Some health economists say striking the entire package would return the United States to where it was before reform, with health insurance companies reaping large profits while millions of people are priced out of or excluded from the insurance market.

They say the industry's Supreme Court brief suggests that it wants the guts of health care reform to go away.

"AHIP is clearly making a case for repeal by throwing the whole thing out," said Steve Parente, a health insurance specialist at the University of Minnesota. "You're kind of betting large."

Parente contributed to four other briefs in the health care cases the Supreme Court is set to hear, including one opposing the individual mandate.

Retired University of Rochester professor Chuck Phelps, whose college textbook "Health Economics" is in its fifth edition, believes the mandate is legal under the Constitution's necessary and proper clause. But Phelps agreed with Parente about the insurance industry brief.

"I gather that they are hoping that the court concludes that the individual mandate is an unconstitutional expansion of the commerce clause and, hence, kills the whole thing," Phelps said.

At the heart of the debate is whether insurance companies can profitably expand coverage without the mandate.

"There's been quite a bit of experience in reforms without a mandate," Handelman said. "Twelve states have actually tried it, and nine states repealed because premiums skyrocketed. People had less choice because insurers left the market and had less access to coverage."

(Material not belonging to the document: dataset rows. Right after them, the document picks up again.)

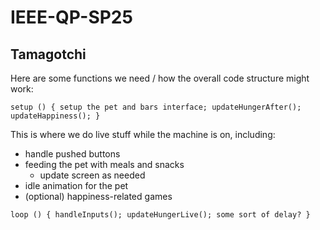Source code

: # IEEE-QP-SP25
## Tamagotchi
Here are some functions we need / how the overall code structure might work:

`setup () {
    setup the pet and bars interface;
    updateHungerAfter();
    updateHappiness();
}`

This is where we do live stuff while the machine is on, including:
- handle pushed buttons
- feeding the pet with meals and snacks
  - update screen as needed
- idle animation for the pet
- (optional) happiness-related games
  
`loop () {
        handleInputs();
        updateHungerLive();
        some sort of delay?
}`
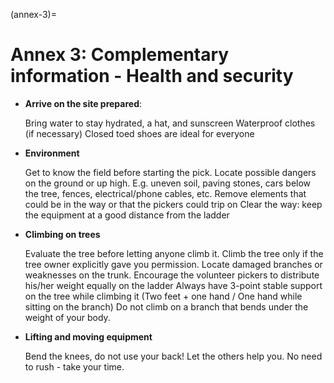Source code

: (annex-3)=
# Annex 3: Complementary information - Health and security

- **Arrive on the site prepared**:

  Bring water to stay hydrated, a hat, and sunscreen Waterproof clothes (if necessary)
  Closed toed shoes are ideal for everyone

- **Environment**

  Get to know the field before starting the pick. Locate possible dangers on the ground or up high. E.g. uneven soil, paving stones, cars below the tree, fences, electrical/phone cables, etc.
  Remove elements that could be in the way or that the pickers could trip on 
  Clear the way: keep the equipment at a good distance from the ladder
  
- **Climbing on trees** 
  
  Evaluate the tree before letting anyone climb it. Climb the tree only if the tree owner explicitly gave you permission.
  Locate damaged branches or weaknesses on the trunk.
  Encourage the volunteer pickers to distribute his/her weight equally on the ladder
  Always have 3-point stable support on the tree while climbing it (Two feet + one hand / One hand while sitting on the branch)
  Do not climb on a branch that bends under the weight of your body. 

- **Lifting and moving equipment**

  Bend the knees, do not use your back! Let the others help you.
  No need to rush - take your time.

If the individual mandate disappears, experts believe healthy young people will continue to forgo coverage, as many now do, and others will wait until they became sick to buy policies. The ACA requires insurers to insure anyone who pays premiums.

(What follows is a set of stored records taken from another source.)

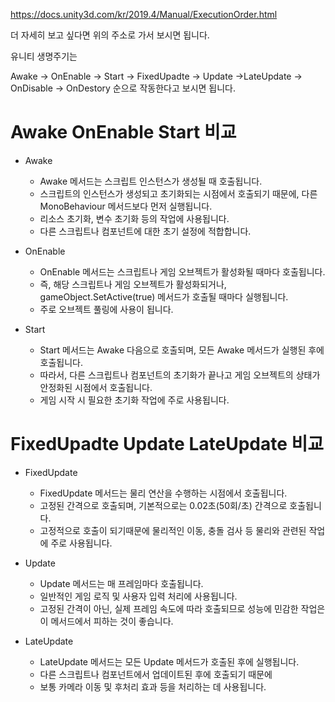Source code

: https://docs.unity3d.com/kr/2019.4/Manual/ExecutionOrder.html

더 자세히 보고 싶다면 위의 주소로 가서 보시면 됩니다.

유니티 생명주기는

Awake -> OnEnable -> Start -> FixedUpadte -> Update ->LateUpdate -> OnDisable -> OnDestory
순으로 작동한다고 보시면 됩니다.

# Awake OnEnable Start 비교

- Awake
  - Awake 메서드는 스크립트 인스턴스가 생성될 때 호출됩니다.  
  - 스크립트의 인스턴스가 생성되고 초기화되는 시점에서 호출되기 때문에, 다른 MonoBehaviour 메서드보다 먼저 실행됩니다.
  - 리소스 초기화, 변수 초기화 등의 작업에 사용됩니다.
  - 다른 스크립트나 컴포넌트에 대한 초기 설정에 적합합니다.

- OnEnable
  - OnEnable 메서드는 스크립트나 게임 오브젝트가 활성화될 때마다 호출됩니다.
  - 즉, 해당 스크립트나 게임 오브젝트가 활성화되거나, gameObject.SetActive(true) 메서드가 호출될 때마다 실행됩니다.
  - 주로 오브젝트 풀링에 사용이 됩니다.

- Start
  - Start 메서드는 Awake 다음으로 호출되며, 모든 Awake 메서드가 실행된 후에 호출됩니다.
  - 따라서, 다른 스크립트나 컴포넌트의 초기화가 끝나고 게임 오브젝트의 상태가 안정화된 시점에서 호출됩니다.
  - 게임 시작 시 필요한 초기화 작업에 주로 사용됩니다.

# FixedUpadte Update LateUpdate 비교

- FixedUpdate
  - FixedUpdate 메서드는 물리 연산을 수행하는 시점에서 호출됩니다.
  - 고정된 간격으로 호출되며, 기본적으로는 0.02초(50회/초) 간격으로 호출됩니다.
  - 고정적으로 호출이 되기때문에 물리적인 이동, 충돌 검사 등 물리와 관련된 작업에 주로 사용됩니다.

- Update
  - Update 메서드는 매 프레임마다 호출됩니다.
  - 일반적인 게임 로직 및 사용자 입력 처리에 사용됩니다.
  - 고정된 간격이 아닌, 실제 프레임 속도에 따라 호출되므로 성능에 민감한 작업은 이 메서드에서 피하는 것이 좋습니다.

- LateUpdate
  - LateUpdate 메서드는 모든 Update 메서드가 호출된 후에 실행됩니다.
  - 다른 스크립트나 컴포넌트에서 업데이트된 후에 호출되기 때문에
  - 보통 카메라 이동 및 후처리 효과 등을 처리하는 데 사용됩니다.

"It's like applying for homeowners insurance after you smell smoke," Handelman explained.

The health reform law also states that people cannot be excluded from coverage for preexisting conditions and sets premiums based on the costs of medical care in a region, not by the medical history or age of individuals.

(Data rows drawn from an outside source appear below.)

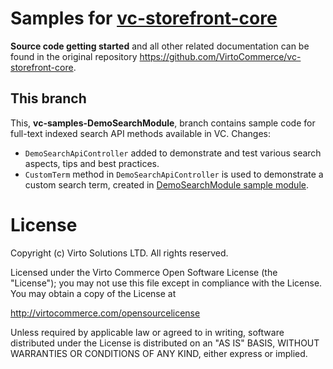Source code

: Samples for [vc-storefront-core](https://github.com/VirtoCommerce/vc-storefront-core)
============================================
**Source code getting started** and all other related documentation can be found in the original repository https://github.com/VirtoCommerce/vc-storefront-core.

## This branch
This, **vc-samples-DemoSearchModule**, branch contains sample code for full-text indexed search API methods available in VC. Changes:
* `DemoSearchApiController` added to demonstrate and test various search aspects, tips and best practices.
* `CustomTerm` method in `DemoSearchApiController` is used to demonstrate a custom search term, created in [DemoSearchModule sample module](https://github.com/VirtoCommerce/vc-samples/tree/master/DemoSearchModule).


# License
Copyright (c) Virto Solutions LTD.  All rights reserved.

Licensed under the Virto Commerce Open Software License (the "License"); you
may not use this file except in compliance with the License. You may
obtain a copy of the License at

http://virtocommerce.com/opensourcelicense

Unless required by applicable law or agreed to in writing, software
distributed under the License is distributed on an "AS IS" BASIS,
WITHOUT WARRANTIES OR CONDITIONS OF ANY KIND, either express or
implied.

"Without a balanced risk pool of sick and healthy alike, premiums would skyrocket ... ," the industry brief argues. "Estimates are that just 5 percent of the population accounts for almost 50 percent of all health care costs.... At the same time, half of the population accounts for just 3 percent of health care spending."

Insurance companies have a financial stake, since the mandate guarantees millions of new customers. Without them, Phelps said, "some of the money the health insurance industry makes would go out the door to the poor. That may be one of the concerns that leads them to want the act to go away."

If the Supreme Court dumps the individual mandate, but leaves in place other market reforms, Parente and Phelps believe universal health coverage is doomed, and the economic and political fallout will be significant.

Killing the mandate would make health care "a huge part" of the 2012 elections, Phelps said. "A lot of mechanisms to get [the health reform law] going are already in place," he said. "You can't say, 'Whoa, we're back to square one' without making a lot of people unhappy .... If the court rules this unconstitutional, it's really going to scramble up the presidential and House and Senate races."

Ana Gupte, a health insurance analyst with Bernstein Research, thinks the Supreme Court may delay action until the government actually fines someone for not buying insurance.

"There is a lot of emotion and division, and it is an election year," she said.

Even if the individual mandate goes away, but access and premium rules stay, Gupte thinks insurance companies will make money. She is skeptical of claims of actuarial disaster.

"If you are lobbying, you have to shout pretty loud to get what you want," she said. "If you put in a weak request, you get nothing."